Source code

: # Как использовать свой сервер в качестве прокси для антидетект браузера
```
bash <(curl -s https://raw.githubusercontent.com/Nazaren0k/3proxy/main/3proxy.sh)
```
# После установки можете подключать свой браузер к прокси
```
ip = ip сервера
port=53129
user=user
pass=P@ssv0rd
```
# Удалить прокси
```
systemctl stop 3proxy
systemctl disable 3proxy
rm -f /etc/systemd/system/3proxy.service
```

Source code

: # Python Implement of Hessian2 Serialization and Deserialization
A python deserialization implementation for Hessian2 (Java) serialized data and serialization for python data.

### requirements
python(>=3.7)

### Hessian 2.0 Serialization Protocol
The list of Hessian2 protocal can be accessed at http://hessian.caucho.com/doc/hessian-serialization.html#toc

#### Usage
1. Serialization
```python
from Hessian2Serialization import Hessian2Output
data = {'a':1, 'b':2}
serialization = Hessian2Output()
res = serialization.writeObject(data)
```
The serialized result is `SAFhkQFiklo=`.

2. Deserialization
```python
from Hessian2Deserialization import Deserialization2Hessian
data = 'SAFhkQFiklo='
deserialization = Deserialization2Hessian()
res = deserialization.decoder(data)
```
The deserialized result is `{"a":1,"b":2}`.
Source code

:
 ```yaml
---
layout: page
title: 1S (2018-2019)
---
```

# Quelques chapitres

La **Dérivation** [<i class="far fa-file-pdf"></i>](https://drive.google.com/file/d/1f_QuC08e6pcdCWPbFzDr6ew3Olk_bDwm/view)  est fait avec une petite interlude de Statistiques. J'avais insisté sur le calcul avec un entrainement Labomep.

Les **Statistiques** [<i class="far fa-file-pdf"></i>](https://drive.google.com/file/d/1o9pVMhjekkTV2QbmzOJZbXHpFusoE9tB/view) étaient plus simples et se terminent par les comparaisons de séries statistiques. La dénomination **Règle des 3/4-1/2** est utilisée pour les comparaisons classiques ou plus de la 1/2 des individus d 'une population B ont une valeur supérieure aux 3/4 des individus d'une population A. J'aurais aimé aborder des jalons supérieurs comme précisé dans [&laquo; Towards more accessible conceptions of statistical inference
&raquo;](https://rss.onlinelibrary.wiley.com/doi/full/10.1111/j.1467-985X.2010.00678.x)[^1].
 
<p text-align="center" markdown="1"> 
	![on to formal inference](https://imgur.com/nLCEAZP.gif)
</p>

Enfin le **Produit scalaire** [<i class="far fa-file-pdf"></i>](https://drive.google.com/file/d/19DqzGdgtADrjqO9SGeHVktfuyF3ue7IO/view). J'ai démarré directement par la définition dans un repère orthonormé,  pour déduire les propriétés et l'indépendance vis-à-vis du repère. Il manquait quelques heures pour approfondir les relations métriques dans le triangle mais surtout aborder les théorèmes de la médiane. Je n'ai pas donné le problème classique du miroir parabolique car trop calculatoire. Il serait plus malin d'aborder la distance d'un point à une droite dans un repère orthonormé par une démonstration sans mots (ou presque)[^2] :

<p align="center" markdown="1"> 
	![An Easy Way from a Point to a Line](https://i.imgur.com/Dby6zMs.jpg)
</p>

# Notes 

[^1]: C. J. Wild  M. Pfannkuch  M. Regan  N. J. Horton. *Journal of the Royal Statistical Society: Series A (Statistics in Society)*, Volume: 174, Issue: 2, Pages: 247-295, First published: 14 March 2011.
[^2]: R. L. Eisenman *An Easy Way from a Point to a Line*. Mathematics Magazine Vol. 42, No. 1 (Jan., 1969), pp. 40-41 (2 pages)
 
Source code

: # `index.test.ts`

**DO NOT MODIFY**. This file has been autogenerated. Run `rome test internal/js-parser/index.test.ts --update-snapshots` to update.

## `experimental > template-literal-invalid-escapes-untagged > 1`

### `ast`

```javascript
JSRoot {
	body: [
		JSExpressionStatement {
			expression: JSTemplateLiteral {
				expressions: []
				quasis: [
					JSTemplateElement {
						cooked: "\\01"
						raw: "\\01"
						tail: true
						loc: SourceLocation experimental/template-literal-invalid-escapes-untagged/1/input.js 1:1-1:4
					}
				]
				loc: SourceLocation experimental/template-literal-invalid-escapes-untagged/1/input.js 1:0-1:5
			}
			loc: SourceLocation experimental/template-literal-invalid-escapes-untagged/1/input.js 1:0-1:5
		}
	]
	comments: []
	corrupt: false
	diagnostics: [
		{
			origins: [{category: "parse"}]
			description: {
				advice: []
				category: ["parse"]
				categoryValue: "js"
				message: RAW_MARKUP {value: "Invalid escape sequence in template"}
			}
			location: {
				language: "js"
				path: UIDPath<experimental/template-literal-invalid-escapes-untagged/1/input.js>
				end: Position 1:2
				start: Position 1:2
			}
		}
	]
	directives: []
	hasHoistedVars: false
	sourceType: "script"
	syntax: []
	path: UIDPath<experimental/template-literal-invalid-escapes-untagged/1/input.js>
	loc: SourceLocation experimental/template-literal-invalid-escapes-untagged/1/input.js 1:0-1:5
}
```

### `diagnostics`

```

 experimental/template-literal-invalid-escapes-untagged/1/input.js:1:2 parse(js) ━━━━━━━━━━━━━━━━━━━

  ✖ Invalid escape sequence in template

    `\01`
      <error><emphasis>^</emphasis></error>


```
───
# WHAT YOU SHOULD DO
Without omitting anything, output the entries exactly.

# RESULT OF THIS TASK
Source code

: # Как использовать свой сервер в качестве прокси для антидетект браузера
```
bash <(curl -s https://raw.githubusercontent.com/Nazaren0k/3proxy/main/3proxy.sh)
```
# После установки можете подключать свой браузер к прокси
```
ip = ip сервера
port=53129
user=user
pass=P@ssv0rd
```
# Удалить прокси
```
systemctl stop 3proxy
systemctl disable 3proxy
rm -f /etc/systemd/system/3proxy.service
```

Source code

: # Python Implement of Hessian2 Serialization and Deserialization
A python deserialization implementation for Hessian2 (Java) serialized data and serialization for python data.

### requirements
python(>=3.7)

### Hessian 2.0 Serialization Protocol
The list of Hessian2 protocal can be accessed at http://hessian.caucho.com/doc/hessian-serialization.html#toc

#### Usage
1. Serialization
```python
from Hessian2Serialization import Hessian2Output
data = {'a':1, 'b':2}
serialization = Hessian2Output()
res = serialization.writeObject(data)
```
The serialized result is `SAFhkQFiklo=`.

2. Deserialization
```python
from Hessian2Deserialization import Deserialization2Hessian
data = 'SAFhkQFiklo='
deserialization = Deserialization2Hessian()
res = deserialization.decoder(data)
```
The deserialized result is `{"a":1,"b":2}`.
Source code

:
 ```yaml
---
layout: page
title: 1S (2018-2019)
---
```

# Quelques chapitres

La **Dérivation** [<i class="far fa-file-pdf"></i>](https://drive.google.com/file/d/1f_QuC08e6pcdCWPbFzDr6ew3Olk_bDwm/view)  est fait avec une petite interlude de Statistiques. J'avais insisté sur le calcul avec un entrainement Labomep.

Les **Statistiques** [<i class="far fa-file-pdf"></i>](https://drive.google.com/file/d/1o9pVMhjekkTV2QbmzOJZbXHpFusoE9tB/view) étaient plus simples et se terminent par les comparaisons de séries statistiques. La dénomination **Règle des 3/4-1/2** est utilisée pour les comparaisons classiques ou plus de la 1/2 des individus d 'une population B ont une valeur supérieure aux 3/4 des individus d'une population A. J'aurais aimé aborder des jalons supérieurs comme précisé dans [&laquo; Towards more accessible conceptions of statistical inference
&raquo;](https://rss.onlinelibrary.wiley.com/doi/full/10.1111/j.1467-985X.2010.00678.x)[^1].
 
<p text-align="center" markdown="1"> 
	![on to formal inference](https://imgur.com/nLCEAZP.gif)
</p>

Enfin le **Produit scalaire** [<i class="far fa-file-pdf"></i>](https://drive.google.com/file/d/19DqzGdgtADrjqO9SGeHVktfuyF3ue7IO/view). J'ai démarré directement par la définition dans un repère orthonormé,  pour déduire les propriétés et l'indépendance vis-à-vis du repère. Il manquait quelques heures pour approfondir les relations métriques dans le triangle mais surtout aborder les théorèmes de la médiane. Je n'ai pas donné le problème classique du miroir parabolique car trop calculatoire. Il serait plus malin d'aborder la distance d'un point à une droite dans un repère orthonormé par une démonstration sans mots (ou presque)[^2] :

<p align="center" markdown="1"> 
	![An Easy Way from a Point to a Line](https://i.imgur.com/Dby6zMs.jpg)
</p>

# Notes 

[^1]: C. J. Wild  M. Pfannkuch  M. Regan  N. J. Horton. *Journal of the Royal Statistical Society: Series A (Statistics in Society)*, Volume: 174, Issue: 2, Pages: 247-295, First published: 14 March 2011.
[^2]: R. L. Eisenman *An Easy Way from a Point to a Line*. Mathematics Magazine Vol. 42, No. 1 (Jan., 1969), pp. 40-41 (2 pages)
 
Source code

: # `index.test.ts`

**DO NOT MODIFY**. This file has been autogenerated. Run `rome test internal/js-parser/index.test.ts --update-snapshots` to update.

## `experimental > template-literal-invalid-escapes-untagged > 1`

### `ast`

```javascript
JSRoot {
	body: [
		JSExpressionStatement {
			expression: JSTemplateLiteral {
				expressions: []
				quasis: [
					JSTemplateElement {
						cooked: "\\01"
						raw: "\\01"
						tail: true
						loc: SourceLocation experimental/template-literal-invalid-escapes-untagged/1/input.js 1:1-1:4
					}
				]
				loc: SourceLocation experimental/template-literal-invalid-escapes-untagged/1/input.js 1:0-1:5
			}
			loc: SourceLocation experimental/template-literal-invalid-escapes-untagged/1/input.js 1:0-1:5
		}
	]
	comments: []
	corrupt: false
	diagnostics: [
		{
			origins: [{category: "parse"}]
			description: {
				advice: []
				category: ["parse"]
				categoryValue: "js"
				message: RAW_MARKUP {value: "Invalid escape sequence in template"}
			}
			location: {
				language: "js"
				path: UIDPath<experimental/template-literal-invalid-escapes-untagged/1/input.js>
				end: Position 1:2
				start: Position 1:2
			}
		}
	]
	directives: []
	hasHoistedVars: false
	sourceType: "script"
	syntax: []
	path: UIDPath<experimental/template-literal-invalid-escapes-untagged/1/input.js>
	loc: SourceLocation experimental/template-literal-invalid-escapes-untagged/1/input.js 1:0-1:5
}
```

### `diagnostics`

```

 experimental/template-literal-invalid-escapes-untagged/1/input.js:1:2 parse(js) ━━━━━━━━━━━━━━━━━━━

  ✖ Invalid escape sequence in template

    `\01`
      <error><emphasis>^</emphasis></error>


```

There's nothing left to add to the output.